Looming port strike could be ‘biggest wild card’ in presidential election, and hardly anyone’s talking about it

A planned strike by thousands of unionized dockworkers along the East and Gulf Coasts could reportedly upend the economy.

At issue is the International Longshoremen’s Union, which is demanding “significantly higher wages and a total ban on the automation of cranes, gates and container movements that are used in the loading or loading of freight at 36 U.S. ports,” according to CBS News.

The latter requirement is designed to prevent their jobs from being outsourced to machines.

If an agreement isn’t reached by Oct. 1st, the union intends to strike.

“If a strike were resolved within a few weeks, consumers probably wouldn’t notice any major shortages of retail goods,” CBS News notes.

However, a lengthier strike — which is typical — could lead to noticeable shortages and tangible economic harm.

“A prolonged strike would almost certainly hurt the U.S. economy,” CBS News admits. “Even a brief strike would cause disruptions. Heavier vehicular traffic would be likely at key points around the country as cargo was diverted to West Coast ports, where workers belong to a different union not involved in the strike.”

“And once the longshoremen’s union eventually returned to work, a ship backlog would likely result. Experts say it takes four to six days to clear up every day of a port strike,” according to CBS News.

Speaking with Fox Business Network, National Retail Federation (NRF) Vice President of Supply Chain and Customs Policy Jonathan Gold echoed CBS’ reporting.

“The global supply chain is a complex system and even a minor disruption would have a negative impact and cause delays at a critical time for both retailers and consumers,” he said.

The only good news, he added, is that many retailers are already working to “mitigate the potential impact of a strike by bringing in products earlier or shifting products to the West Coast.”

The NRF and a group of 177 total trade associations have reportedly written multiple letters to the Biden-Harris administration asking the president to effectively block the strike because a “strike at this point in time would have a devastating impact on the economy, especially as inflation is on the downward trend.”

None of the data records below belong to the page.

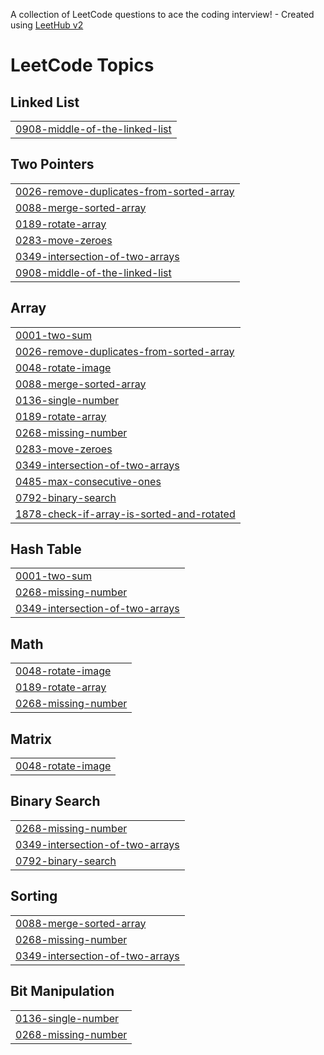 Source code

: A collection of LeetCode questions to ace the coding interview! - Created using [LeetHub v2](https://github.com/arunbhardwaj/LeetHub-2.0)
<!---LeetCode Topics Start-->
# LeetCode Topics
## Linked List
|  |
| ------- |
| [0908-middle-of-the-linked-list](https://github.com/lubanrahat/Leetcode-Problem-Solutions/tree/master/0908-middle-of-the-linked-list) |
## Two Pointers
|  |
| ------- |
| [0026-remove-duplicates-from-sorted-array](https://github.com/lubanrahat/Leetcode-Problem-Solutions/tree/master/0026-remove-duplicates-from-sorted-array) |
| [0088-merge-sorted-array](https://github.com/lubanrahat/Leetcode-Problem-Solutions/tree/master/0088-merge-sorted-array) |
| [0189-rotate-array](https://github.com/lubanrahat/Leetcode-Problem-Solutions/tree/master/0189-rotate-array) |
| [0283-move-zeroes](https://github.com/lubanrahat/Leetcode-Problem-Solutions/tree/master/0283-move-zeroes) |
| [0349-intersection-of-two-arrays](https://github.com/lubanrahat/Leetcode-Problem-Solutions/tree/master/0349-intersection-of-two-arrays) |
| [0908-middle-of-the-linked-list](https://github.com/lubanrahat/Leetcode-Problem-Solutions/tree/master/0908-middle-of-the-linked-list) |
## Array
|  |
| ------- |
| [0001-two-sum](https://github.com/lubanrahat/Leetcode-Problem-Solutions/tree/master/0001-two-sum) |
| [0026-remove-duplicates-from-sorted-array](https://github.com/lubanrahat/Leetcode-Problem-Solutions/tree/master/0026-remove-duplicates-from-sorted-array) |
| [0048-rotate-image](https://github.com/lubanrahat/Leetcode-Problem-Solutions/tree/master/0048-rotate-image) |
| [0088-merge-sorted-array](https://github.com/lubanrahat/Leetcode-Problem-Solutions/tree/master/0088-merge-sorted-array) |
| [0136-single-number](https://github.com/lubanrahat/Leetcode-Problem-Solutions/tree/master/0136-single-number) |
| [0189-rotate-array](https://github.com/lubanrahat/Leetcode-Problem-Solutions/tree/master/0189-rotate-array) |
| [0268-missing-number](https://github.com/lubanrahat/Leetcode-Problem-Solutions/tree/master/0268-missing-number) |
| [0283-move-zeroes](https://github.com/lubanrahat/Leetcode-Problem-Solutions/tree/master/0283-move-zeroes) |
| [0349-intersection-of-two-arrays](https://github.com/lubanrahat/Leetcode-Problem-Solutions/tree/master/0349-intersection-of-two-arrays) |
| [0485-max-consecutive-ones](https://github.com/lubanrahat/Leetcode-Problem-Solutions/tree/master/0485-max-consecutive-ones) |
| [0792-binary-search](https://github.com/lubanrahat/Leetcode-Problem-Solutions/tree/master/0792-binary-search) |
| [1878-check-if-array-is-sorted-and-rotated](https://github.com/lubanrahat/Leetcode-Problem-Solutions/tree/master/1878-check-if-array-is-sorted-and-rotated) |
## Hash Table
|  |
| ------- |
| [0001-two-sum](https://github.com/lubanrahat/Leetcode-Problem-Solutions/tree/master/0001-two-sum) |
| [0268-missing-number](https://github.com/lubanrahat/Leetcode-Problem-Solutions/tree/master/0268-missing-number) |
| [0349-intersection-of-two-arrays](https://github.com/lubanrahat/Leetcode-Problem-Solutions/tree/master/0349-intersection-of-two-arrays) |
## Math
|  |
| ------- |
| [0048-rotate-image](https://github.com/lubanrahat/Leetcode-Problem-Solutions/tree/master/0048-rotate-image) |
| [0189-rotate-array](https://github.com/lubanrahat/Leetcode-Problem-Solutions/tree/master/0189-rotate-array) |
| [0268-missing-number](https://github.com/lubanrahat/Leetcode-Problem-Solutions/tree/master/0268-missing-number) |
## Matrix
|  |
| ------- |
| [0048-rotate-image](https://github.com/lubanrahat/Leetcode-Problem-Solutions/tree/master/0048-rotate-image) |
## Binary Search
|  |
| ------- |
| [0268-missing-number](https://github.com/lubanrahat/Leetcode-Problem-Solutions/tree/master/0268-missing-number) |
| [0349-intersection-of-two-arrays](https://github.com/lubanrahat/Leetcode-Problem-Solutions/tree/master/0349-intersection-of-two-arrays) |
| [0792-binary-search](https://github.com/lubanrahat/Leetcode-Problem-Solutions/tree/master/0792-binary-search) |
## Sorting
|  |
| ------- |
| [0088-merge-sorted-array](https://github.com/lubanrahat/Leetcode-Problem-Solutions/tree/master/0088-merge-sorted-array) |
| [0268-missing-number](https://github.com/lubanrahat/Leetcode-Problem-Solutions/tree/master/0268-missing-number) |
| [0349-intersection-of-two-arrays](https://github.com/lubanrahat/Leetcode-Problem-Solutions/tree/master/0349-intersection-of-two-arrays) |
## Bit Manipulation
|  |
| ------- |
| [0136-single-number](https://github.com/lubanrahat/Leetcode-Problem-Solutions/tree/master/0136-single-number) |
| [0268-missing-number](https://github.com/lubanrahat/Leetcode-Problem-Solutions/tree/master/0268-missing-number) |
<!---LeetCode Topics End-->
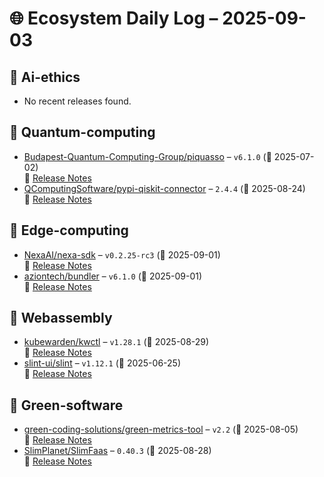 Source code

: # 🌐 Ecosystem Daily Log – 2025-09-03

## 🔹 Ai-ethics
- No recent releases found.

## 🔹 Quantum-computing
- [Budapest-Quantum-Computing-Group/piquasso](https://github.com/Budapest-Quantum-Computing-Group/piquasso/releases/tag/v6.1.0) – `v6.1.0` (📅 2025-07-02)  
  🔗 [Release Notes](https://github.com/Budapest-Quantum-Computing-Group/piquasso/releases/tag/v6.1.0)
- [QComputingSoftware/pypi-qiskit-connector](https://github.com/QComputingSoftware/pypi-qiskit-connector/releases/tag/2.4.4) – `2.4.4` (📅 2025-08-24)  
  🔗 [Release Notes](https://github.com/QComputingSoftware/pypi-qiskit-connector/releases/tag/2.4.4)

## 🔹 Edge-computing
- [NexaAI/nexa-sdk](https://github.com/NexaAI/nexa-sdk/releases/tag/v0.2.25-rc3) – `v0.2.25-rc3` (📅 2025-09-01)  
  🔗 [Release Notes](https://github.com/NexaAI/nexa-sdk/releases/tag/v0.2.25-rc3)
- [aziontech/bundler](https://github.com/aziontech/bundler/releases/tag/v6.1.0) – `v6.1.0` (📅 2025-09-01)  
  🔗 [Release Notes](https://github.com/aziontech/bundler/releases/tag/v6.1.0)

## 🔹 Webassembly
- [kubewarden/kwctl](https://github.com/kubewarden/kwctl/releases/tag/v1.28.1) – `v1.28.1` (📅 2025-08-29)  
  🔗 [Release Notes](https://github.com/kubewarden/kwctl/releases/tag/v1.28.1)
- [slint-ui/slint](https://github.com/slint-ui/slint/releases/tag/v1.12.1) – `v1.12.1` (📅 2025-06-25)  
  🔗 [Release Notes](https://github.com/slint-ui/slint/releases/tag/v1.12.1)

## 🔹 Green-software
- [green-coding-solutions/green-metrics-tool](https://github.com/green-coding-solutions/green-metrics-tool/releases/tag/v2.2) – `v2.2` (📅 2025-08-05)  
  🔗 [Release Notes](https://github.com/green-coding-solutions/green-metrics-tool/releases/tag/v2.2)
- [SlimPlanet/SlimFaas](https://github.com/SlimPlanet/SlimFaas/releases/tag/0.40.3) – `0.40.3` (📅 2025-08-28)  
  🔗 [Release Notes](https://github.com/SlimPlanet/SlimFaas/releases/tag/0.40.3)
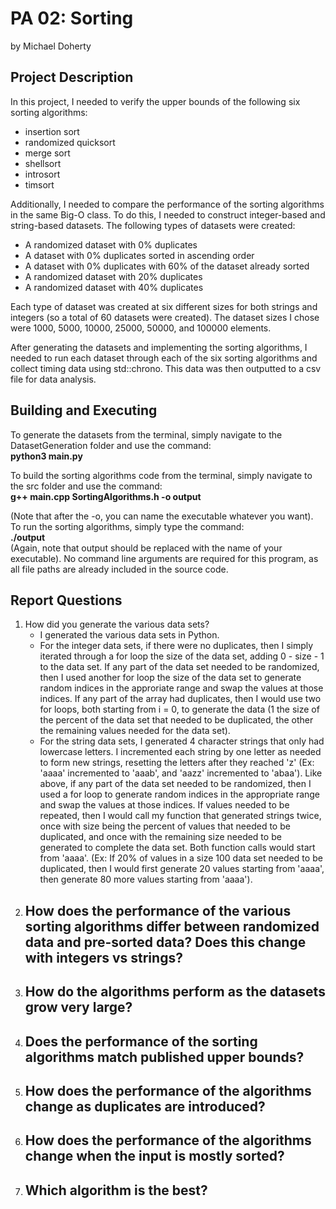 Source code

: # PA 02: Sorting
by Michael Doherty

## Project Description
In this project, I needed to verify the upper bounds of the following six sorting algorithms:
- insertion sort
- randomized quicksort
- merge sort
- shellsort
- introsort
- timsort

Additionally, I needed to compare the performance of the sorting algorithms in the same Big-O class.
To do this, I needed to construct integer-based and string-based datasets. The following types of datasets were created:
- A randomized dataset with 0% duplicates
- A dataset with 0% duplicates sorted in ascending order
- A dataset with 0% duplicates with 60% of the dataset already sorted
- A randomized dataset with 20% duplicates
- A randomized dataset with 40% duplicates

Each type of dataset was created at six different sizes for both strings and integers (so a total of 60 datasets were created). The dataset sizes I chose were 1000, 5000, 10000, 25000, 50000, and 100000 elements.  

After generating the datasets and implementing the sorting algorithms, I needed to run each dataset through each of the six sorting algorithms and collect timing data using std::chrono. This data was then outputted to a csv file for data analysis.

## Building and Executing
To generate the datasets from the terminal, simply navigate to the DatasetGeneration folder and use the command:  
**python3 main.py**  

To build the sorting algorithms code from the terminal, simply navigate to the src folder and use the command:  
**g++ main.cpp SortingAlgorithms.h -o output**

(Note that after the -o, you can name the executable whatever you want). To run the sorting algorithms, simply type the command:  
**./output**  
(Again, note that output should be replaced with the name of your executable). No command line arguments are required for this program, as all file paths are already included in the source code.

## Report Questions
1) How did you generate the various data sets?
      - I generated the various data sets in Python. 
      - For the integer data sets, if there were no duplicates, then I simply iterated through a for loop the size of the data set, adding 0 - size - 1 to the data set. If any part of the data set needed to be randomized, then I used another for loop the size of the data set to generate random indices in the approriate range and swap the values at those indices. If any part of the array had duplicates, then I would use two for loops, both starting from i = 0, to generate the data (1 the size of the percent of the data set that needed to be duplicated, the other the remaining values needed for the data set).
      - For the string data sets, I generated 4 character strings that only had lowercase letters. I incremented each string by one letter as needed to form new strings, resetting the letters after they reached 'z' (Ex: 'aaaa' incremented to 'aaab', and 'aazz' incremented to 'abaa'). Like above, if any part of the data set needed to be randomized, then I used a for loop to generate random indices in the appropriate range and swap the values at those indices. If values needed to be repeated, then I would call my function that generated strings twice, once with size being the percent of values that needed to be duplicated, and once with the remaining size needed to be generated to complete the data set. Both function calls would start from 'aaaa'. (Ex: If 20% of values in a size 100 data set needed to be duplicated, then I would first generate 20 values starting from 'aaaa', then generate 80 more values starting from 'aaaa').
2) How does the performance of the various sorting algorithms differ between randomized data and pre-sorted data? Does this change with integers vs strings?
      -
3) How do the algorithms perform as the datasets grow very large?
      -
4) Does the performance of the sorting algorithms match published upper bounds?
      -
5) How does the performance of the algorithms change as duplicates are introduced?
      -
6) How does the performance of the algorithms change when the input is mostly sorted?
      -
7) Which algorithm is the best?
      -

“At this critical juncture, it is imperative that the parties return to the table without engaging in disruptive activities that could harm the economy and the millions of businesses, workers, and consumers who rely on the seamless flow of goods, both imports and exports, through our East Coast and Gulf Coast ports,” one of their letters reads.

But as is typical of President Joe Biden, whom the evidence shows is beholden to the unions, he refuses to intervene.

“U.S. President Joe Biden does not intend to invoke a federal law to prevent a port strike on the East Coast and Gulf of Mexico if dockworkers fail to secure a new labor contract by an Oct. 1 deadline,” Reuters reported, citing an administration official.

Complicating matters for Biden is that the union wants nothing to do with him in regard to the ongoing negotiations.

“The Biden administration played a role in last year’s final negotiations between terminal employers and the International Longshore and Warehouse Union on the West Coast,” according to Lloyd’s List. “But in the case of the east and Gulf coast contract, the union is blocking federal government participation.”

“We [are not] interested in any help from outside agencies to interfere in our negotiations with USMX [US Maritime Alliance, the terminal employers]. This includes the Biden administration and the Department of Labor,” Union President Harold Daggett said in a statement back in July.

USMX, the company the union was negotiating with, said Tuesday that it’s “in strong agreement with the 177 trade associations who are calling for the immediate resumption of negotiations with the ILA.”

“It is disappointing that we have reached this point where the ILA is unwilling to reopen dialogue unless all of its demands are met,” the statement continues. “We call on the ILA to return to bargaining so we can reach a new deal before the expiration of our current agreement, something we continue to believe is possible if the other side is willing to meet.”